Ficheiro de citações bibliográficas sobre a obra de Fernando Pessoa

Quimera

«Uma vez caído neste abismo de desalento, julgaríamos que o poeta só teria o refúgio da semi-inconsciência em que o tédio se adelgaça até quase não doer [...]. Mas a poesia de Fernando Pessoa tem outra face, esta heróica, em que se procura superar o tédio pela intuição dum destino supra-individual. É a poesia da Mensagem. Em Campos e na Mensagem surpreendemos a oscilação dum mesmo espírito entre a desistência e o sonho a que se chama fé. Campos vê na sua melancolia a melancolia de um povo que teve um Império e o perdeu, ficando sem objecto para a sua ânsia e até sem forças para desejar. «Pertenço a um género de Portugueses / Que depois de estar a Índia descoberta / Ficaram sem trabalho» [...].

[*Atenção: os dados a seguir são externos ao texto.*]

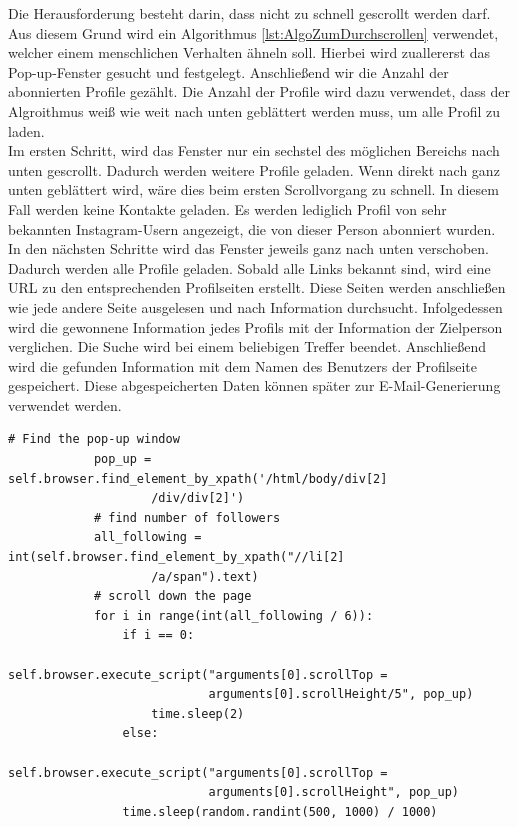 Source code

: 		Die Herausforderung besteht darin, dass nicht zu schnell gescrollt werden darf. Aus diesem Grund wird ein Algorithmus \ref{lst:AlgoZumDurchscrollen} verwendet, welcher einem menschlichen Verhalten ähneln soll. Hierbei wird zuallererst das Pop-up-Fenster gesucht und festgelegt. Anschließend wir die Anzahl der abonnierten Profile gezählt. Die Anzahl der Profile wird dazu verwendet, dass der Algroithmus weiß wie weit nach unten geblättert werden muss, um alle Profil zu laden.\\
		Im ersten Schritt, wird das Fenster nur ein sechstel des möglichen Bereichs nach unten gescrollt. Dadurch werden weitere Profile geladen. Wenn direkt nach ganz unten geblättert wird, wäre dies beim ersten Scrollvorgang zu schnell. In diesem Fall werden keine Kontakte geladen. Es werden lediglich Profil von sehr bekannten Instagram-Usern angezeigt, die von dieser Person abonniert wurden.\\
		In den nächsten Schritte wird das Fenster jeweils ganz nach unten verschoben. Dadurch werden alle Profile geladen. Sobald alle Links bekannt sind, wird eine URL zu den entsprechenden Profilseiten erstellt. Diese Seiten werden anschließen wie jede andere Seite ausgelesen und nach Information durchsucht. Infolgedessen wird die gewonnene Information jedes Profils mit der Information der Zielperson verglichen. Die Suche wird bei einem beliebigen Treffer beendet. Anschließend wird die gefunden Information mit dem Namen des Benutzers der Profilseite gespeichert. Diese abgespeicherten Daten können später zur E-Mail-Generierung verwendet werden.\\
		
		\begin{lstlisting}[caption=Herunterscrollen des Pop-up Fensters,label={lst:AlgoZumDurchscrollen}]
			# Find the pop-up window
			pop_up = self.browser.find_element_by_xpath('/html/body/div[2]
					/div/div[2]')        
			# find number of followers
			all_following = int(self.browser.find_element_by_xpath("//li[2]
					/a/span").text)
			# scroll down the page
			for i in range(int(all_following / 6)):
				if i == 0:
					self.browser.execute_script("arguments[0].scrollTop = 
							arguments[0].scrollHeight/5", pop_up)
					time.sleep(2)
				else:
					self.browser.execute_script("arguments[0].scrollTop = 
							arguments[0].scrollHeight", pop_up)
				time.sleep(random.randint(500, 1000) / 1000)
		\end{lstlisting}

A Índia que o poeta busca, bem o sabe, só há dentro dele. O Longe a que aspira não passa duma quimera: «Viajar ainda é viajar e o longe está sempre onde esteve - / Em parte nenhuma, graças a Deus!» Mas se o poeta afirmar, num desafio quixotesco, a realidade da quimera? Porque não será mais real o que só existe dentro da alma?»
Jacinto do Prado Coelho. Diversidade e Unidade em Fernando Pessoa. Lisboa: Verbo, 1973, p. 127.